Uma empresa israelense tem encontrado maneiras alternativas de aquecer estufas, e tem também auxiliado clientes internacionais a reduzir “gases do efeito estufa” poluentes.

Embora a Energy Industries exista já há 40 anos, foi só há três anos, quando mudou sua direção, que começou a repercutir. Originalmente lidando com caldeiras e tubulações, agora é uma das principais solucionadoras de problemas na área da conservação de energia, tanto nacionalmente quanto no exterior.

Um de seus principais sistemas – utilizando fontes de energia alternativa para aquecer estufas em climas frios – foi recentemente vendido ao governo da Geórgia. Outro, que envolve a extração e a transformação de gases naturais emitidos de aterros sanitários em eletricidade rendeu à empresa israelense um contrato para construir uma fábrica em Gana.

“O fundamento de nossa filosofia é fornecer diferentes soluções em energia para diferentes necessidades, além de promover métodos criativos para lidar com desafios específicos relativos a atividades comerciais e seu meio ambiente”, diz Zion Suki, Diretor-Presidente, que está com a empresa há um ano e meio.

A maior parte dos projetos da empresa está em Israel, e a maioria envolve o aquecimento de água – uma necessidade de todas as fábricas. Mas caldeiras, que possuem elementos de aquecimento, requerem altos gastos com energia. Um método mais eficiente, diz Suki, são bombas de calefação, que aquecem o ar externo. Embora seja necessário eletricidade para aquecer o ar, o processo inteiro gasta um quarto da energia do sistema de caldeiras.
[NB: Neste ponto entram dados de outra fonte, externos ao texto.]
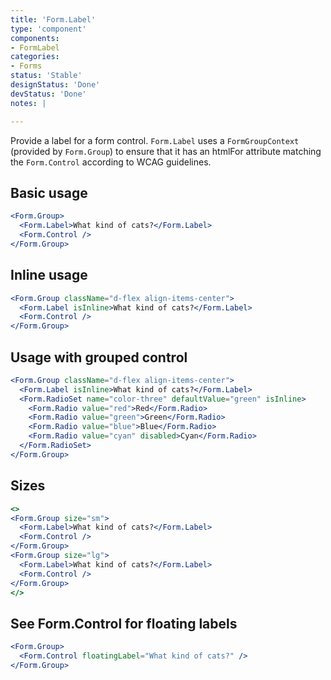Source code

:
 ```yaml
---
title: 'Form.Label'
type: 'component'
components:
- FormLabel
categories:
- Forms
status: 'Stable'
designStatus: 'Done'
devStatus: 'Done'
notes: |

---
```


Provide a label for a form control.
`Form.Label` uses a `FormGroupContext` (provided by `Form.Group`) to ensure that
it has an htmlFor attribute matching the `Form.Control` according to WCAG guidelines.

## Basic usage

```jsx live
<Form.Group>
  <Form.Label>What kind of cats?</Form.Label>
  <Form.Control />
</Form.Group>
```

## Inline usage

```jsx live
<Form.Group className="d-flex align-items-center">
  <Form.Label isInline>What kind of cats?</Form.Label>
  <Form.Control />
</Form.Group>
```

## Usage with grouped control

```jsx live
<Form.Group className="d-flex align-items-center">
  <Form.Label isInline>What kind of cats?</Form.Label>
  <Form.RadioSet name="color-three" defaultValue="green" isInline>
    <Form.Radio value="red">Red</Form.Radio>
    <Form.Radio value="green">Green</Form.Radio>
    <Form.Radio value="blue">Blue</Form.Radio>
    <Form.Radio value="cyan" disabled>Cyan</Form.Radio>
  </Form.RadioSet>
</Form.Group>
```

## Sizes

```jsx live
<>
<Form.Group size="sm">
  <Form.Label>What kind of cats?</Form.Label>
  <Form.Control />
</Form.Group>
<Form.Group size="lg">
  <Form.Label>What kind of cats?</Form.Label>
  <Form.Control />
</Form.Group>
</>
```

## See Form.Control for floating labels

```jsx live
<Form.Group>
  <Form.Control floatingLabel="What kind of cats?" />
</Form.Group>
```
O alto custo da energia elétrica, diz Suki, é um problema crucial, comum a toda indústria de Israel. Ele faz referência a uma conferência de três dias da Associação de Fabricantes, em Eilat, na qual compareceram políticos importantes e líderes industriais. Nessa conferência, ele conta, “Todos disseram que ‘Finalmente Israel encontrou gás natural. Por que isso ainda não chegou até nós?’”

Um exemplo de tal missão foi deduzir como aquecer estufas nas baixas temperaturas da Geórgia – um país que possui muitas nascentes quentes. Uma dessas nascentes estava vertendo no sistema de esgotos de uma área com uma estufa. A Energy Industries criou uma maneira de redirecionar a água geotérmica (nascente quente) em tubulações finas especiais que chegavam à estufa. A água aquece as tubulações, e estas, por sua vez, aquecem o interior da estufa. Outro sistema que a Energy Industries desenvolveu na Geórgia canaliza o gás emitido por uma fábrica de derretimento de metais – gás que estava simplesmente poluindo o ambiente – em tubulações que, então, aquecem a estufa.

“Nós sempre perguntamos aos nossos clientes sobre a área em que eles estão atuando, para vermos se há uma solução envolvendo um recurso natural nas redondezas”, diz Suki.

O projeto da empresa em Kumasi, a segunda maior cidade de Gana, envolve a construção de uma central elétrica focada na criação de eletricidade a partir do gás metano emitido de um grande aterro de resíduos orgânicos.

O contrato de $ 6 milhões está sendo levado a cabo em conjunto com países do Ocidente comprometidos com o Protocolo de Kyoto, um acordo internacional ligado à Convenção-Quadro das Nações Unidas sobre a Mudança do Clima, visando a redução da emissão de Gases do Efeito Estufa (GEE) a partir da atividade industrial. (Gases do efeito estufa não têm nada a ver com estufas reais; estes são gases que aprisionam o calor na atmosfera, produzindo o efeito “estufa”, que altera o clima.)

Suki explica que os signatários do Protocolo de Kyoto recebem “créditos de carbono” pela redução de GEE. Mas estes não são restritos geograficamente. Isso significa que países como, digamos, Alemanha e Suécia podem cumprir seus compromissos por meio da conservação de energia além de suas fronteiras.